**Dataset entries**
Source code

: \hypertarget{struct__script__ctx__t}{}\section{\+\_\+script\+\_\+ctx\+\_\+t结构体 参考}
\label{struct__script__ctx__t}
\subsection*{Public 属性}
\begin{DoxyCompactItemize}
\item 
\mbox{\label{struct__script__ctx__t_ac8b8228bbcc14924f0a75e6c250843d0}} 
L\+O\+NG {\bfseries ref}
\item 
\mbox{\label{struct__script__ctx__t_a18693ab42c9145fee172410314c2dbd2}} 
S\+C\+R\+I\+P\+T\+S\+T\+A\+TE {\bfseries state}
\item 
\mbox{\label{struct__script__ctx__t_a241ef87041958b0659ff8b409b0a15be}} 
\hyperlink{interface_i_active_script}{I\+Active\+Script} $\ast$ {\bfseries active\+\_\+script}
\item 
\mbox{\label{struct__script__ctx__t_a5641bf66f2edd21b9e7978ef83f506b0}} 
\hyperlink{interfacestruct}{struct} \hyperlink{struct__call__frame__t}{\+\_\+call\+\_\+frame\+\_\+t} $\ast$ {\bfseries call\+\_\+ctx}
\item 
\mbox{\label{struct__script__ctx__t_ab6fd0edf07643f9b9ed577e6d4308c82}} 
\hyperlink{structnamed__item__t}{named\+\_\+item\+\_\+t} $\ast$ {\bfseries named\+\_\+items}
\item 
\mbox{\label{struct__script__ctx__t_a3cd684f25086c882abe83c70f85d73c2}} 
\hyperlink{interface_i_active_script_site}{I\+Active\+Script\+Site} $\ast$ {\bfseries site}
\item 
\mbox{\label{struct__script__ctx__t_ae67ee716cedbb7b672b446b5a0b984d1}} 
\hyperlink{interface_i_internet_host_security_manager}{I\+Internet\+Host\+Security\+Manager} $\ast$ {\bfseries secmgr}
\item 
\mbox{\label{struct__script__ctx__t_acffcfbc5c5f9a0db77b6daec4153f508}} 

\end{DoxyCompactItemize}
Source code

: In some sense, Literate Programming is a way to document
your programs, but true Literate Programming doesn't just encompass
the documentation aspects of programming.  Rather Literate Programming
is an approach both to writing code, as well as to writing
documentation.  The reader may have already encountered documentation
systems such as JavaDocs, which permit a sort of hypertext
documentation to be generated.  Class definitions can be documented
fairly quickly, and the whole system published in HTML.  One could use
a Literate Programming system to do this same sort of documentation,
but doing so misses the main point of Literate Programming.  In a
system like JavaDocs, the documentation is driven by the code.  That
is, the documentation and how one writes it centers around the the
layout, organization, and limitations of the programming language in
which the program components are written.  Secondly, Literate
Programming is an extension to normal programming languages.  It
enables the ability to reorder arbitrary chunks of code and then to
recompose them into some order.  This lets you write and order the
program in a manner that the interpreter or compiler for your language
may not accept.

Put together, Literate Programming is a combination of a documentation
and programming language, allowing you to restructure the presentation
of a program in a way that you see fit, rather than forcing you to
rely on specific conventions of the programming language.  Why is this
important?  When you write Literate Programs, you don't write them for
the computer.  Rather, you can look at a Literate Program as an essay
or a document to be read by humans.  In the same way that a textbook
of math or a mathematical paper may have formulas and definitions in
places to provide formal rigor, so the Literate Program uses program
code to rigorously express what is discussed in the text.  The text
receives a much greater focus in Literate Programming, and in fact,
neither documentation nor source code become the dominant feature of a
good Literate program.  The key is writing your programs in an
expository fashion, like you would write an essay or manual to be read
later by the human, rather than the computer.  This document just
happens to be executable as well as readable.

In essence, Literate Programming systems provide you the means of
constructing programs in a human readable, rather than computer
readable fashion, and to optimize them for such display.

**Your assignment**
Your answer should consist only of the lines above between the line holding "layout, organization, and" and the line holding "recompose them into", inclusive, each transcribed exactly.

**Written answer**
layout, organization, and limitations of the programming language in
which the program components are written.  Secondly, Literate
Programming is an extension to normal programming languages.  It
enables the ability to reorder arbitrary chunks of code and then to
recompose them into some order.  This lets you write and order the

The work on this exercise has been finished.